On Wed 25-11-20 14:34:16, Amir Goldstein wrote:
> On Wed, Nov 25, 2020 at 1:01 PM Jan Kara <jack@xxxxxxx> wrote:
> > In fact I was considering for a while that we could even make subtree
> > watches completely unpriviledged - when we walk the dir tree anyway, we
> > could also check permissions along the way. Due to locking this would be
> > difficult to do when generating the event but it might be actually doable
> > if we perform the permission check when reporting the event to userspace.
> > Just a food for thought...
> 
> Maybe... but there are some other advantages to restricting to mount.
> 
> One is that with btrfs subvolumes conn->fsid can actually cache the
> subvolume's fsid and we could remove the restriction of -EXDEV
> error of FAN_MARK_FILESYSTEM on subvolume.

I'm not sure I understand this - do you mean we could support
FAN_MARK_FILESYSTEM_SUBTREE on btrfs subvolumes? I agree with that. I'm
just not sure how subtree watches are related to general
FAN_MARK_FILESYSTEM marks on btrfs...

> Another has to do with performance optimization (see below).

This is a good point.
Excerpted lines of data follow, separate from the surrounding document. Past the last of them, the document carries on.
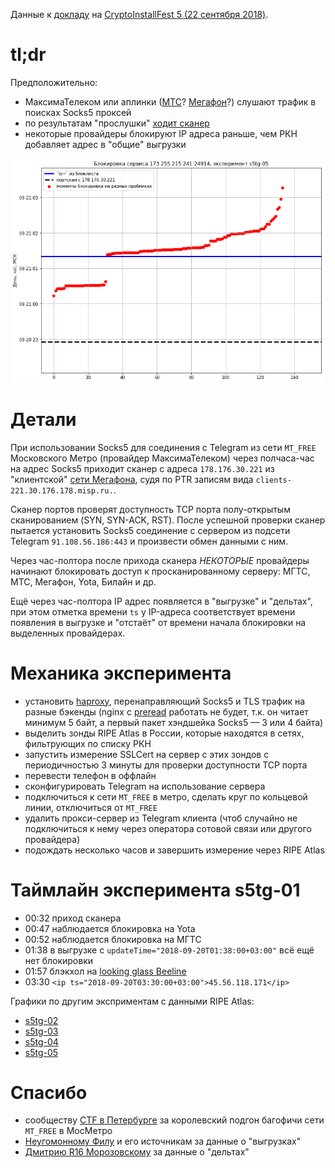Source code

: Данные к [докладу](https://slides.ooni.io/2018/CIF/) на [CryptoInstallFest 5 (22 сентября 2018)](https://cryptofest.ru/).

tl;dr
=====

Предположительно:

- МаксимаТелеком или аплинки ([МТС](traceroute/2018-09-20-16-11-03.png)? [Мегафон](traceroute/2018-09-20-16-10-42.png)?) слушают трафик в поисках Socks5 проксей
- по результатам "прослушки" [ходит сканер](scanner-pcap/)
- некоторые провайдеры блокируют IP адреса раньше, чем РКН добавляет адрес в "общие" выгрузки

![славный график](the_fastest_draw.png)

Детали
======

При использовании Socks5 для соединения с Telegram из сети `MT_FREE`
Московского Метро (провайдер МаксимаТелеком) через полчаса-час на адрес Socks5
приходит сканер с адреса `178.176.30.221` из "клиентской" [сети Мегафона](https://stat.ripe.net/178.176.30.221),
судя по PTR записям вида `clients-221.30.176.178.misp.ru.`.

Сканер портов проверят доступность TCP порта полу-открытым сканированием (SYN, SYN-ACK, RST).
После успешной проверки сканер пытается установить Socks5 соединение с сервером
из подсети Telegram `91.108.56.186:443` и произвести обмен данными с ним.

Через час-полтора после прихода сканера _НЕКОТОРЫЕ_ провайдеры начинают блокировать
доступ к просканированному серверу: МГТС, МТС, Мегафон, Yota, Билайн и др.

Ещё через час-полтора IP адрес появляется в "выгрузке" и "дельтах", при этом
отметка времени `ts` у IP-адреса соответствует времени появления в выгрузке и
"отстаёт" от времени начала блокировки на выделенных провайдерах.

Механика эксперимента
=====================

- установить [haproxy](ansible/templates/haproxy.cfg), перенаправляющий Socks5 и TLS трафик на разные бэкенды (nginx с [preread](http://nginx.org/en/docs/stream/ngx_stream_ssl_preread_module.html) работать не будет, т.к. он читает минимум 5 байт, а первый пакет хэндшейка Socks5 &mdash; 3 или 4 байта)
- выделить зонды RIPE Atlas в России, которые находятся в сетях, фильтрующих по списку РКН
- запустить измерение SSLCert на сервер с этих зондов с периодичностью 3 минуты для проверки доступности TCP порта
- перевести телефон в оффлайн
- сконфигурировать Telegram на использование сервера
- подключиться к сети `MT_FREE` в метро, сделать круг по кольцевой линии, отключиться от `MT_FREE`
- удалить прокси-сервер из Telegram клиента (чтоб случайно не подключиться к нему через оператора сотовой связи или другого провайдера)
- подождать несколько часов и завершить измерение через RIPE Atlas

Таймлайн эксперимента s5tg-01
=============================

- 00:32 приход сканера
- 00:47 наблюдается блокировка на Yota
- 00:52 наблюдается блокировка на МГТС
- 01:38 в выгрузке с `updateTime="2018-09-20T01:38:00+03:00"` всё ещё нет блокировки
- 01:57 блэкхол на [looking glass Beeline](lg/beeline-2018-09-20-02-00-02.png)
- 03:30 `<ip ts="2018-09-20T03:30:00+03:00">45.56.118.171</ip>`

Графики по другим эксприментам с данными RIPE Atlas:

- [s5tg-02](https://nbviewer.jupyter.org/github/darkk/rkn-git-flow/blob/master/atlas-vis-02.ipynb)
- [s5tg-03](https://nbviewer.jupyter.org/github/darkk/rkn-git-flow/blob/master/atlas-vis-03.ipynb)
- [s5tg-04](https://nbviewer.jupyter.org/github/darkk/rkn-git-flow/blob/master/atlas-vis-04.ipynb)
- [s5tg-05](https://nbviewer.jupyter.org/github/darkk/rkn-git-flow/blob/master/atlas-vis-05.ipynb)

Спасибо
=======

- сообществу [CTF в Петербурге](https://t.me/spbctf) за королевский подгон багофичи сети `MT_FREE` в МосМетро
- [Неугомонному Филу](http://usher2.club/) и его источникам за данные о "выгрузках"
- [Дмитрию R16 Морозовскому](https://t.me/Dmarck) за данные о "дельтах"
Also we can start with supporting subtree watches
only for mountpoints and if there's a need and reasonable way to do it we can
always expand the support to any directory.
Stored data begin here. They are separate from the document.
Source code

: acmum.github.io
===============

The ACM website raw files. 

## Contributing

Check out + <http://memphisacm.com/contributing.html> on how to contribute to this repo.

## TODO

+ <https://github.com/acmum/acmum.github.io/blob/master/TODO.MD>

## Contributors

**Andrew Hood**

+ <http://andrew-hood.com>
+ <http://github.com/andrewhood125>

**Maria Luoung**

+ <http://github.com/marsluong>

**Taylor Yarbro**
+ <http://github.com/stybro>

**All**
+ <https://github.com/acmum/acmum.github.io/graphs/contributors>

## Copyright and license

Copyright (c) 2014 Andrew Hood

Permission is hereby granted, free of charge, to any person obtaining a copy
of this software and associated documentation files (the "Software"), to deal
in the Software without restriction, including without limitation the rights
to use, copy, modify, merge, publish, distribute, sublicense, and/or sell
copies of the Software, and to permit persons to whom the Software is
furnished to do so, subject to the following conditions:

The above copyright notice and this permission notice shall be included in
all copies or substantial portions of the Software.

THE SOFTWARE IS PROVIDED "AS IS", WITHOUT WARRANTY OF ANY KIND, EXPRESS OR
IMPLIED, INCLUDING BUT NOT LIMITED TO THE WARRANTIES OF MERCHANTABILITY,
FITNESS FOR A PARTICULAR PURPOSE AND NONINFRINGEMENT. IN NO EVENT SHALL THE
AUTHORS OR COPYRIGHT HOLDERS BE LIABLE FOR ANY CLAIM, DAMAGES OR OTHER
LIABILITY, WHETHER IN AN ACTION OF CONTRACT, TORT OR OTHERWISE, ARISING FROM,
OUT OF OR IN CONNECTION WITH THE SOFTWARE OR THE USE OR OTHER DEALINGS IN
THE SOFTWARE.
> > > > Also I think this is going to get expensive
> > > > (e.g. imagine each write to page cache having to traverse potentially deep
> > > > tree hierarchy potentially multiple times - once for each subtree). My
> > > > suspicion should be verified with actual performance measurement but if I'm
> > > > right and the overhead is indeed noticeable, I think we'll need to employ
> > > > some caching or so to avoid repeated lookups...
> > >
> > > It's true, but here is a different angle to analyse the overhead - claim:
> > > "If users don't have kernel subtree mark, they will use filesystem mark
> > >  and filter is userspace". If that claim is true, than one can argue that
> > > this is fair - let the listener process pay the CPU overhead which can be
> > > contained inside a cgroup and not everyone else. But what is the cost that
> > > everyone else will be paying in that case?
> > > Everyone will still pay the cost of the fanotify backend callback including
> > > allocate, pack and queue the event.
> > > The question then becomes, what is cheaper? The d_ancestor() traversal
> > > or all the fanotify backend handler code?
> > > Note that the former can be lockless and the latter does take locks.
> >
> > I understand and it's a fair point that queueing of the event is not cheap
> > either so I'd be interested in the numbers. Something like how deep subtree
> > walk is similar to a cost of queueing event. Or similarly checking of how many
> > subtree watches is similarly costly as queueing of one event?
> >
> 
> The cost shouldn't actually be sensitive to the number of subtree watches.
> We should never do more than a single ancestor traversal per event up to
> it's sb root and for each ancestor we should be able to check with O(1) if
> a subtree watch exists on that inode/dentry.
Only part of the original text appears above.